LUDWIG LEWISOHN, M.A.

1911

CONTENTS

THE INDIAN LILY

THE PURPOSE

THE SONG OF DEATH

THE VICTIM

AUTUMN

MERRY FOLK

THEA

THE INDIAN LILY

Chapter I.

It was seven o'clock in the morning when Herr von Niebeldingk opened the iron gate and stepped into the front garden whose wall of blossoming bushes separated the house from the street.

The sun of a May morning tinted the greyish walls with gold, and caused the open window panes to flash with flame.

The master directed a brief glance at the second story whence floated the dull sound of the carpet beater. He thrust the key rapidly into the keyhole for a desire stirred in him to slip past the porter's lodge unobserved.

"I seem almost to be ashamed!" he murmured with a smile of self derision as a similar impulse overcame him in front of the house door.

But John, his man a dignified person of fifty had observed his approach and stood in the opening door. The servant's mutton chop whiskers and admirably silvered front lock contrasted with a repressed reproach that hovered between his brows. He bowed deeply.
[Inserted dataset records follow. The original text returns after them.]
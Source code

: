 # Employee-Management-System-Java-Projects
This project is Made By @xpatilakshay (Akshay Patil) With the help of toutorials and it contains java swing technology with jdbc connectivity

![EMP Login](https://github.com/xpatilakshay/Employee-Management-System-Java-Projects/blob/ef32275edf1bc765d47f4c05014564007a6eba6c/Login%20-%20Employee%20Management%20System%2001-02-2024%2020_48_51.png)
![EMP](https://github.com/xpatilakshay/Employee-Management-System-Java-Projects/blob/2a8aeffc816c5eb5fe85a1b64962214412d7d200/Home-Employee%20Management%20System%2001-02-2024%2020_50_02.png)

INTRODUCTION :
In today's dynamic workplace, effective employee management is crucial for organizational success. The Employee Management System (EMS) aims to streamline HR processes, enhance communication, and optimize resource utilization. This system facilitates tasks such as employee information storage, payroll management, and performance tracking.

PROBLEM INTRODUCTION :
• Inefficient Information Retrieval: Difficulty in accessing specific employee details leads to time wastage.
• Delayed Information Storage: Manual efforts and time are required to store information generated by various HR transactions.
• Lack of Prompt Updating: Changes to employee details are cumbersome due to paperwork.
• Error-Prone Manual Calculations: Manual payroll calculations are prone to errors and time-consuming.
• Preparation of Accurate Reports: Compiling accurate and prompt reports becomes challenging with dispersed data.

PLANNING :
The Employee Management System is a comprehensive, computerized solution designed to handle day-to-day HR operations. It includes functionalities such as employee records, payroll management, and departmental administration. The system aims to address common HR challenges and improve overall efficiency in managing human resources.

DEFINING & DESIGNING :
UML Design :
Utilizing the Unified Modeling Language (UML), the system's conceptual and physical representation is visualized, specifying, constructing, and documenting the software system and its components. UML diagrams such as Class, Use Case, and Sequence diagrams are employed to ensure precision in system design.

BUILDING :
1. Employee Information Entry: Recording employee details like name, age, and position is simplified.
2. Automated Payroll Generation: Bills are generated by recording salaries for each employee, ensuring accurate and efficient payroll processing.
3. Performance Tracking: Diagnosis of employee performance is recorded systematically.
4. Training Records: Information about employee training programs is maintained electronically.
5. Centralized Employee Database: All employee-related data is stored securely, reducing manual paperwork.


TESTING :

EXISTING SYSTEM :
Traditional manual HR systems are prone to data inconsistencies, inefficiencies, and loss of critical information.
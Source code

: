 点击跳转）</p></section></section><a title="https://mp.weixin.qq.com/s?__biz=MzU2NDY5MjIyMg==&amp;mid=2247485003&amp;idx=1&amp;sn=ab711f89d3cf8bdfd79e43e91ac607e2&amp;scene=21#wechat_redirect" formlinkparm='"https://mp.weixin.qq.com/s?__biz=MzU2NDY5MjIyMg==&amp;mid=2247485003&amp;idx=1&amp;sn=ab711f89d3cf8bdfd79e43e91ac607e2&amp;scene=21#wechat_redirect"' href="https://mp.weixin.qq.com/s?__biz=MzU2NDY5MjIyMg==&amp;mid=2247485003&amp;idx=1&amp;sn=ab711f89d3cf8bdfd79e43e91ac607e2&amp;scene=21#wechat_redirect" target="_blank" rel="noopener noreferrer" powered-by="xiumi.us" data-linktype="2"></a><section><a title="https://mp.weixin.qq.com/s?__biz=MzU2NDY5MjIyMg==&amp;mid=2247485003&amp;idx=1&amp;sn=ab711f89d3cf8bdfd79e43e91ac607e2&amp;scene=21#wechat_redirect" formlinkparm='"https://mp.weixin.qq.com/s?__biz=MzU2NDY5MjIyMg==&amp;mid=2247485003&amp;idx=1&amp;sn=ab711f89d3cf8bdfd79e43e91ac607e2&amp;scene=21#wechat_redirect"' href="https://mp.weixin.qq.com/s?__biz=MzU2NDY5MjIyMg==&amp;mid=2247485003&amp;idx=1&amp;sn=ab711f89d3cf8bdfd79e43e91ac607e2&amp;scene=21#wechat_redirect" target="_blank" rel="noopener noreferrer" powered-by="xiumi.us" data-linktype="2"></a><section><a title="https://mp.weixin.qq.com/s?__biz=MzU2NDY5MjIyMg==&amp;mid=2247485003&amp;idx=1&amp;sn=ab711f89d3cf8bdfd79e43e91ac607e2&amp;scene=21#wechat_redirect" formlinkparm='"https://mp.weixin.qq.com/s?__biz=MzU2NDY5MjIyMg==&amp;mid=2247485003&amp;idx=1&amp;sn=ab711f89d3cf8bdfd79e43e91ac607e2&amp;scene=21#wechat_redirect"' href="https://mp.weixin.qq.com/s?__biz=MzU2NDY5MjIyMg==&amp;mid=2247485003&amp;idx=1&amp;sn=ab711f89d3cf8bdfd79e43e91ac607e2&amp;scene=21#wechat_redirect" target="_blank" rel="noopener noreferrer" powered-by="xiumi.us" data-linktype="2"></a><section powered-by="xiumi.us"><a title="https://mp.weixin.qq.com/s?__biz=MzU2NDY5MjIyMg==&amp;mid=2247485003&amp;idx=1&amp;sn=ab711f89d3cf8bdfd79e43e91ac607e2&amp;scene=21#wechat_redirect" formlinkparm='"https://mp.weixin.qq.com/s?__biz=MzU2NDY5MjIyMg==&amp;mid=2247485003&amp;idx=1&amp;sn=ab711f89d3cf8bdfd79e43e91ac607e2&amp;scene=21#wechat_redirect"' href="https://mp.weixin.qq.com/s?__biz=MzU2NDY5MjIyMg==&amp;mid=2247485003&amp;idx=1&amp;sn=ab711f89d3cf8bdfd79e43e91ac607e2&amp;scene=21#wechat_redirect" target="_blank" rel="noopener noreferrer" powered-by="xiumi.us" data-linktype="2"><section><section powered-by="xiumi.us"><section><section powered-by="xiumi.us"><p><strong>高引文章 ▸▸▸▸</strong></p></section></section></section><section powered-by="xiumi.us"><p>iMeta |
"I was delayed," said Herr von Niebeldingk, in order to say something and was vexed because this sentence sounded almost like an excuse.

"Do you desire to go to bed, captain, or would you prefer a bath?"

"A bath," the master responded. "I have slept elsewhere."

That sounded almost like another excuse.

"I'm obviously out of practice," he reflected as he entered the breakfast room where the silver samovar steamed among the dishes of old Sèvres.

He stepped in front of the mirror and regarded himself not with the forbearance of a friend but the keen scrutiny of a critic.

"Yellow, yellow...." He shook his head. "I must apply a curb to my feelings."

Upon the whole, however, he had reason to be fairly satisfied with himself. His figure, despite the approach of his fortieth year, had remained slender and elastic. The sternly chiselled face, surrounded by a short, half pointed beard, showed neither flabbiness nor bloat. It was only around the dark, weary eyes that the experiences of the past night had laid a net work of wrinkles and shadows. Ten years ago pleasure had driven the hair from his temples, but it grew energetically upon his crown and rose, above his forehead, in a Mephistophelian curve.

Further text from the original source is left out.